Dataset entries
"""

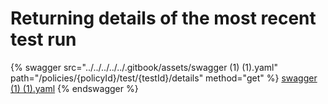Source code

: # Returning details of the most recent test run

{% swagger src="../../../../../.gitbook/assets/swagger (1) (1).yaml" path="/policies/{policyId}/test/{testId}/details"
method="get" %}
[swagger (1) (1).yaml](<../../../../../.gitbook/assets/swagger (1) (1).yaml>)
{% endswagger %}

"""

**WHAT THE EXERCISE ASKS**: Start at the first line and set down all of the data exactly, passing over the pictures.

**SOLVED PROBLEM**:
Source code

: # Returning details of the most recent test run

{% swagger src="../../../../../.gitbook/assets/swagger (1) (1).yaml" path="/policies/{policyId}/test/{testId}/details"
method="get" %}
[swagger (1) (1).yaml](<../../../../../.gitbook/assets/swagger (1) (1).yaml>)
{% endswagger %}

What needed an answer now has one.